■ **EXERCISE OBJECTIVE**:
All entries are to be transcribed verbatim, but images are not carried over.

☆ ☆ ☆

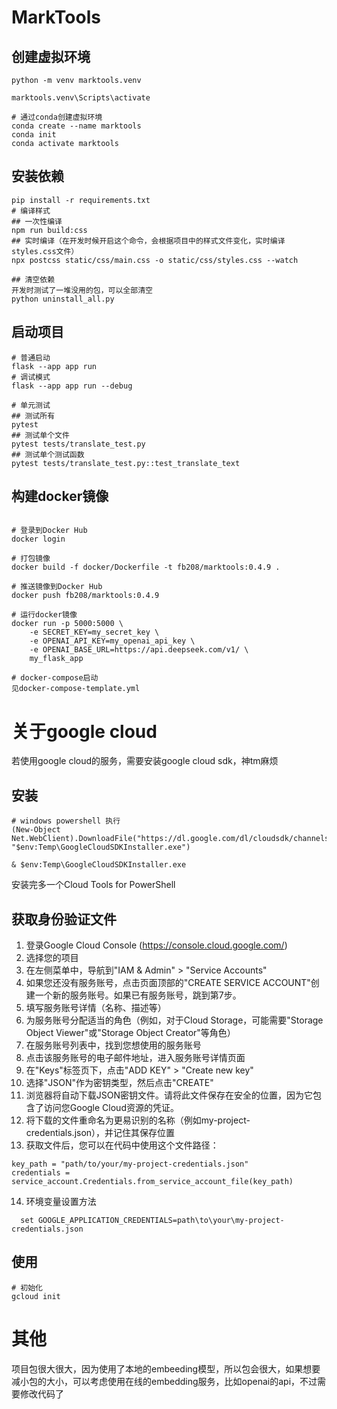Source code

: # MarkTools

## 创建虚拟环境
```
python -m venv marktools.venv

marktools.venv\Scripts\activate

# 通过conda创建虚拟环境
conda create --name marktools
conda init
conda activate marktools
```

## 安装依赖
```
pip install -r requirements.txt
# 编译样式
## 一次性编译
npm run build:css
## 实时编译（在开发时候开启这个命令，会根据项目中的样式文件变化，实时编译styles.css文件）
npx postcss static/css/main.css -o static/css/styles.css --watch

## 清空依赖
开发时测试了一堆没用的包，可以全部清空
python uninstall_all.py
```

## 启动项目

```
# 普通启动
flask --app app run
# 调试模式
flask --app app run --debug

# 单元测试
## 测试所有
pytest
## 测试单个文件
pytest tests/translate_test.py
## 测试单个测试函数
pytest tests/translate_test.py::test_translate_text
```

## 构建docker镜像
```

# 登录到Docker Hub
docker login

# 打包镜像
docker build -f docker/Dockerfile -t fb208/marktools:0.4.9 .

# 推送镜像到Docker Hub
docker push fb208/marktools:0.4.9

# 运行docker镜像
docker run -p 5000:5000 \
    -e SECRET_KEY=my_secret_key \
    -e OPENAI_API_KEY=my_openai_api_key \
    -e OPENAI_BASE_URL=https://api.deepseek.com/v1/ \
    my_flask_app

# docker-compose启动
见docker-compose-template.yml
```

# 关于google cloud
若使用google cloud的服务，需要安装google cloud sdk，神tm麻烦
## 安装
```
# windows powershell 执行
(New-Object Net.WebClient).DownloadFile("https://dl.google.com/dl/cloudsdk/channels/rapid/GoogleCloudSDKInstaller.exe", "$env:Temp\GoogleCloudSDKInstaller.exe")

& $env:Temp\GoogleCloudSDKInstaller.exe
```
安装完多一个Cloud Tools for PowerShell

## 获取身份验证文件
1. 登录Google Cloud Console (https://console.cloud.google.com/)
2. 选择您的项目
3. 在左侧菜单中，导航到"IAM & Admin" > "Service Accounts"
4. 如果您还没有服务账号，点击页面顶部的"CREATE SERVICE ACCOUNT"创建一个新的服务账号。如果已有服务账号，跳到第7步。
5. 填写服务账号详情（名称、描述等）
6. 为服务账号分配适当的角色（例如，对于Cloud Storage，可能需要"Storage Object Viewer"或"Storage Object Creator"等角色）
7. 在服务账号列表中，找到您想使用的服务账号
8. 点击该服务账号的电子邮件地址，进入服务账号详情页面
9. 在"Keys"标签页下，点击"ADD KEY" > "Create new key"
10. 选择"JSON"作为密钥类型，然后点击"CREATE"
11. 浏览器将自动下载JSON密钥文件。请将此文件保存在安全的位置，因为它包含了访问您Google Cloud资源的凭证。
12. 将下载的文件重命名为更易识别的名称（例如my-project-credentials.json），并记住其保存位置
13. 获取文件后，您可以在代码中使用这个文件路径：
```
key_path = "path/to/your/my-project-credentials.json"
credentials = service_account.Credentials.from_service_account_file(key_path)
```
14. 环境变量设置方法
```
  set GOOGLE_APPLICATION_CREDENTIALS=path\to\your\my-project-credentials.json
```
## 使用
```
# 初始化
gcloud init

```


# 其他
项目包很大很大，因为使用了本地的embeeding模型，所以包会很大，如果想要减小包的大小，可以考虑使用在线的embedding服务，比如openai的api，不过需要修改代码了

☆ ☆ ☆

■ **ANSWER SPACE**:
Source code

: # MarkTools

## 创建虚拟环境
```
python -m venv marktools.venv

marktools.venv\Scripts\activate

# 通过conda创建虚拟环境
conda create --name marktools
conda init
conda activate marktools
```

## 安装依赖
```
pip install -r requirements.txt
# 编译样式
## 一次性编译
npm run build:css
## 实时编译（在开发时候开启这个命令，会根据项目中的样式文件变化，实时编译styles.css文件）
npx postcss static/css/main.css -o static/css/styles.css --watch

## 清空依赖
开发时测试了一堆没用的包，可以全部清空
python uninstall_all.py
```

## 启动项目

```
# 普通启动
flask --app app run
# 调试模式
flask --app app run --debug

# 单元测试
## 测试所有
pytest
## 测试单个文件
pytest tests/translate_test.py
## 测试单个测试函数
pytest tests/translate_test.py::test_translate_text
```

## 构建docker镜像
```

# 登录到Docker Hub
docker login

# 打包镜像
docker build -f docker/Dockerfile -t fb208/marktools:0.4.9 .

# 推送镜像到Docker Hub
docker push fb208/marktools:0.4.9

# 运行docker镜像
docker run -p 5000:5000 \
    -e SECRET_KEY=my_secret_key \
    -e OPENAI_API_KEY=my_openai_api_key \
    -e OPENAI_BASE_URL=https://api.deepseek.com/v1/ \
    my_flask_app

# docker-compose启动
见docker-compose-template.yml
```

# 关于google cloud
若使用google cloud的服务，需要安装google cloud sdk，神tm麻烦
## 安装
```
# windows powershell 执行
(New-Object Net.WebClient).DownloadFile("https://dl.google.com/dl/cloudsdk/channels/rapid/GoogleCloudSDKInstaller.exe", "$env:Temp\GoogleCloudSDKInstaller.exe")

& $env:Temp\GoogleCloudSDKInstaller.exe
```
安装完多一个Cloud Tools for PowerShell

## 获取身份验证文件
1. 登录Google Cloud Console (https://console.cloud.google.com/)
2. 选择您的项目
3. 在左侧菜单中，导航到"IAM & Admin" > "Service Accounts"
4. 如果您还没有服务账号，点击页面顶部的"CREATE SERVICE ACCOUNT"创建一个新的服务账号。如果已有服务账号，跳到第7步。
5. 填写服务账号详情（名称、描述等）
6. 为服务账号分配适当的角色（例如，对于Cloud Storage，可能需要"Storage Object Viewer"或"Storage Object Creator"等角色）
7. 在服务账号列表中，找到您想使用的服务账号
8. 点击该服务账号的电子邮件地址，进入服务账号详情页面
9. 在"Keys"标签页下，点击"ADD KEY" > "Create new key"
10. 选择"JSON"作为密钥类型，然后点击"CREATE"
11. 浏览器将自动下载JSON密钥文件。请将此文件保存在安全的位置，因为它包含了访问您Google Cloud资源的凭证。
12. 将下载的文件重命名为更易识别的名称（例如my-project-credentials.json），并记住其保存位置
13. 获取文件后，您可以在代码中使用这个文件路径：
```
key_path = "path/to/your/my-project-credentials.json"
credentials = service_account.Credentials.from_service_account_file(key_path)
```
14. 环境变量设置方法
```
  set GOOGLE_APPLICATION_CREDENTIALS=path\to\your\my-project-credentials.json
```
## 使用
```
# 初始化
gcloud init

```


# 其他
项目包很大很大，因为使用了本地的embeeding模型，所以包会很大，如果想要减小包的大小，可以考虑使用在线的embedding服务，比如openai的api，不过需要修改代码了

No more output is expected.